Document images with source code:
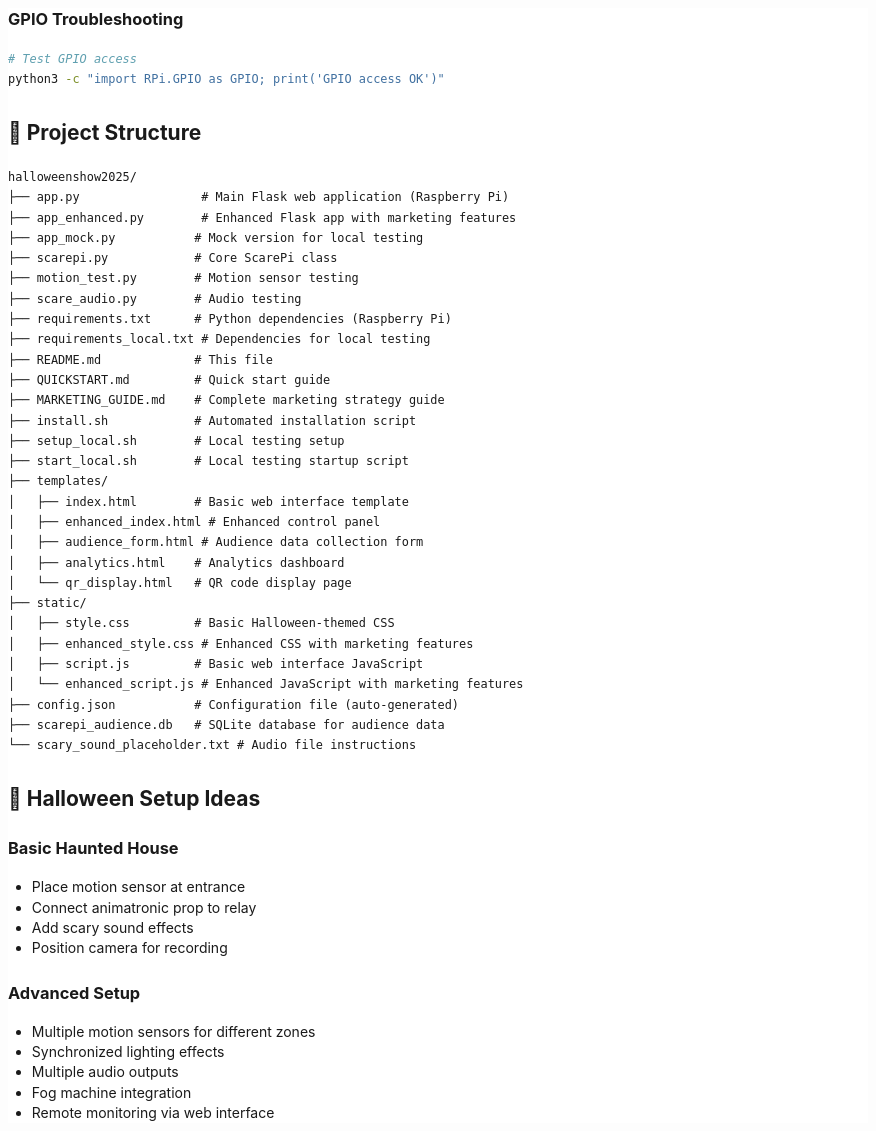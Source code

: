 ### GPIO Troubleshooting

```bash
# Test GPIO access
python3 -c "import RPi.GPIO as GPIO; print('GPIO access OK')"
```

## 📁 Project Structure

```
halloweenshow2025/
├── app.py                 # Main Flask web application (Raspberry Pi)
├── app_enhanced.py        # Enhanced Flask app with marketing features
├── app_mock.py           # Mock version for local testing
├── scarepi.py            # Core ScarePi class
├── motion_test.py        # Motion sensor testing
├── scare_audio.py        # Audio testing
├── requirements.txt      # Python dependencies (Raspberry Pi)
├── requirements_local.txt # Dependencies for local testing
├── README.md             # This file
├── QUICKSTART.md         # Quick start guide
├── MARKETING_GUIDE.md    # Complete marketing strategy guide
├── install.sh            # Automated installation script
├── setup_local.sh        # Local testing setup
├── start_local.sh        # Local testing startup script
├── templates/
│   ├── index.html        # Basic web interface template
│   ├── enhanced_index.html # Enhanced control panel
│   ├── audience_form.html # Audience data collection form
│   ├── analytics.html    # Analytics dashboard
│   └── qr_display.html   # QR code display page
├── static/
│   ├── style.css         # Basic Halloween-themed CSS
│   ├── enhanced_style.css # Enhanced CSS with marketing features
│   ├── script.js         # Basic web interface JavaScript
│   └── enhanced_script.js # Enhanced JavaScript with marketing features
├── config.json           # Configuration file (auto-generated)
├── scarepi_audience.db   # SQLite database for audience data
└── scary_sound_placeholder.txt # Audio file instructions
```

## 🎃 Halloween Setup Ideas

### Basic Haunted House
- Place motion sensor at entrance
- Connect animatronic prop to relay
- Add scary sound effects
- Position camera for recording

### Advanced Setup
- Multiple motion sensors for different zones
- Synchronized lighting effects
- Multiple audio outputs
- Fog machine integration
- Remote monitoring via web interface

> _WORK TASK_
Your copy of the data above should match it exactly, apart from the images.

> _PROBLEM SOLUTION_
Source code

: ### GPIO Troubleshooting

```bash
# Test GPIO access
python3 -c "import RPi.GPIO as GPIO; print('GPIO access OK')"
```

## 📁 Project Structure

```
halloweenshow2025/
├── app.py                 # Main Flask web application (Raspberry Pi)
├── app_enhanced.py        # Enhanced Flask app with marketing features
├── app_mock.py           # Mock version for local testing
├── scarepi.py            # Core ScarePi class
├── motion_test.py        # Motion sensor testing
├── scare_audio.py        # Audio testing
├── requirements.txt      # Python dependencies (Raspberry Pi)
├── requirements_local.txt # Dependencies for local testing
├── README.md             # This file
├── QUICKSTART.md         # Quick start guide
├── MARKETING_GUIDE.md    # Complete marketing strategy guide
├── install.sh            # Automated installation script
├── setup_local.sh        # Local testing setup
├── start_local.sh        # Local testing startup script
├── templates/
│   ├── index.html        # Basic web interface template
│   ├── enhanced_index.html # Enhanced control panel
│   ├── audience_form.html # Audience data collection form
│   ├── analytics.html    # Analytics dashboard
│   └── qr_display.html   # QR code display page
├── static/
│   ├── style.css         # Basic Halloween-themed CSS
│   ├── enhanced_style.css # Enhanced CSS with marketing features
│   ├── script.js         # Basic web interface JavaScript
│   └── enhanced_script.js # Enhanced JavaScript with marketing features
├── config.json           # Configuration file (auto-generated)
├── scarepi_audience.db   # SQLite database for audience data
└── scary_sound_placeholder.txt # Audio file instructions
```

## 🎃 Halloween Setup Ideas

### Basic Haunted House
- Place motion sensor at entrance
- Connect animatronic prop to relay
- Add scary sound effects
- Position camera for recording

### Advanced Setup
- Multiple motion sensors for different zones
- Synchronized lighting effects
- Multiple audio outputs
- Fog machine integration
- Remote monitoring via web interface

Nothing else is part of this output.